6 Eintrag - ...mit einer Priese Konfuzianismus
Da bin ich wieder. Ihr habt mich doch nicht vergessen,
oder?! Gut, das freut mich:). Ich muss gestehen, die letzte Woche etwas faul
gewesen zu sein was das Schreiben eines neuen Eintrags angeht. Nun, da ich die
Blogs meine Kommilitonen las und etwas neidisch auf ihre ganzen witzigen und
interessanten Geschichten bin, hat mich der Drang zum Verbalisieren meiner
Gedanken ergriffen und schreib ich euch meine. Hihi
Im Grunde lief die ganze letzte Woche auf das Wochenende zu,
denn außer zum Unterricht und mit Freunden essen zu gehen ist nicht wirklich
viel passiert. Gut, von Tag zu Tag erweitere ich meine imaginäre Karte über
Jinan – soll heißen ich find mich langsam zurecht :) - aber diesen Prozess
sehe ich als natürlich an.
Also was war am Wochenende los? Eingeleitet wurde es am
Freitag mit einem Warte-Marathon über 4 Stunden in der hiesigen Polizeistation.
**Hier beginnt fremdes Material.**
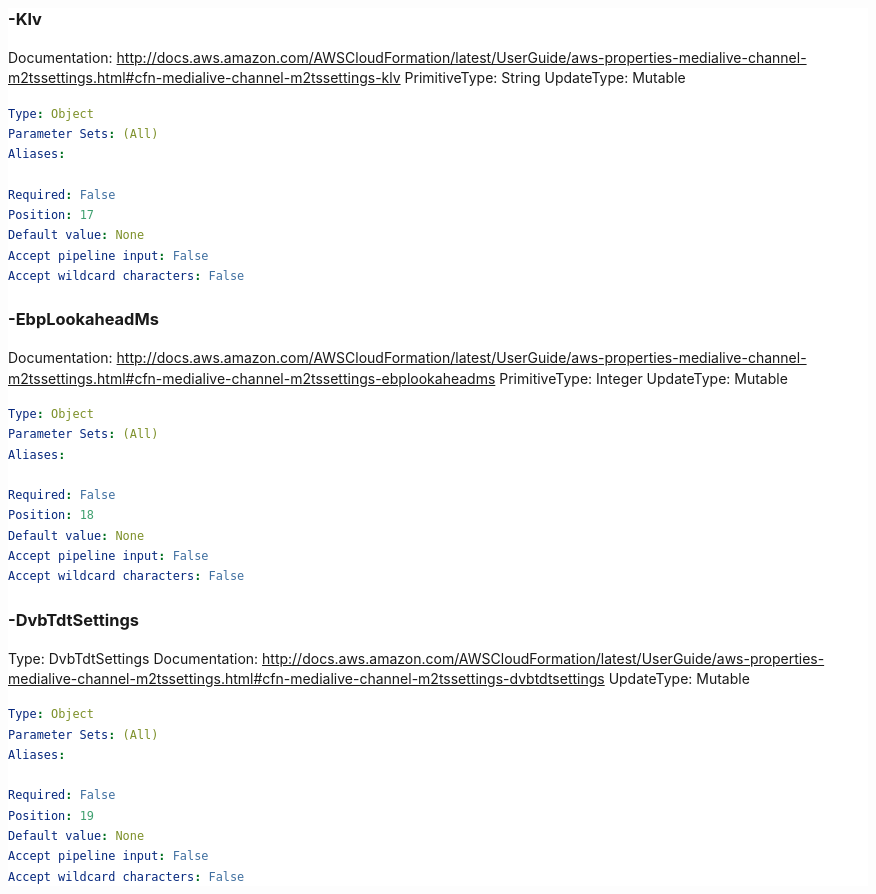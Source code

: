 ### -Klv
Documentation: http://docs.aws.amazon.com/AWSCloudFormation/latest/UserGuide/aws-properties-medialive-channel-m2tssettings.html#cfn-medialive-channel-m2tssettings-klv
PrimitiveType: String
UpdateType: Mutable

```yaml
Type: Object
Parameter Sets: (All)
Aliases:

Required: False
Position: 17
Default value: None
Accept pipeline input: False
Accept wildcard characters: False
```

### -EbpLookaheadMs
Documentation: http://docs.aws.amazon.com/AWSCloudFormation/latest/UserGuide/aws-properties-medialive-channel-m2tssettings.html#cfn-medialive-channel-m2tssettings-ebplookaheadms
PrimitiveType: Integer
UpdateType: Mutable

```yaml
Type: Object
Parameter Sets: (All)
Aliases:

Required: False
Position: 18
Default value: None
Accept pipeline input: False
Accept wildcard characters: False
```

### -DvbTdtSettings
Type: DvbTdtSettings
Documentation: http://docs.aws.amazon.com/AWSCloudFormation/latest/UserGuide/aws-properties-medialive-channel-m2tssettings.html#cfn-medialive-channel-m2tssettings-dvbtdtsettings
UpdateType: Mutable

```yaml
Type: Object
Parameter Sets: (All)
Aliases:

Required: False
Position: 19
Default value: None
Accept pipeline input: False
Accept wildcard characters: False
```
Da ich ein Jahr hier bleiben werde, muss mein vorläufiges X1 30 Tage Visum zu
einem einjährigem umgewandelt werden, wofür die Uni uns in Gruppen aufteilte
und mit uns dorthin fuhr. Vom Hören und Sagen kamen mir Zahlen von 1-
(höchstens) 2 Stunden zu Ohren, doch aus Gründen, die ich nicht erahnen kann,
wurde es dann doch etwas mehr. Somit konnte ich die Zeit nutzen meine
Mitstreiter etwas kennenzulernen. Als erstes war ein Mongole der Zana an der
Reihe. Wir saßen schon im Bus nebeneinander, konnten also schon mal auf
Tuchfühlung gehen:). Als zweites dann ein Inder. Eigentlich wollte ich
mir nur mal die Beine vertreten und herumschauen als links neben mir die Frage
gestellt wurde: „Hey, You‘re from Germany, right?“ Kurz zusammen gezuckt (ich
bin ja leicht Schreckhaft – meine Mitbewohner kennen das:) drehte ich um und
schon war ich in die nächste Unterhaltung gerutscht. Er wollte alles Mögliche
über Deutschland und die deutsche Sprache wissen, da, das hat sich dann später
herausgestellt, er gerne in Deutschland seinen Doktor machen möchte. Joa, so
hab ich dann erzählt und erzählt bis dann auch endlich ich an der Reihe war und
meinen Reisepass und 400 Rmb abgeben durfte. Im Gegenzug bekam ich ein
Dokument, mit welchem ich hoffentlich reisen darf (mir wurde es versichert,
aber ich trau dem Ganzen noch nicht ganz), denn während der Feiertage vom 1.10.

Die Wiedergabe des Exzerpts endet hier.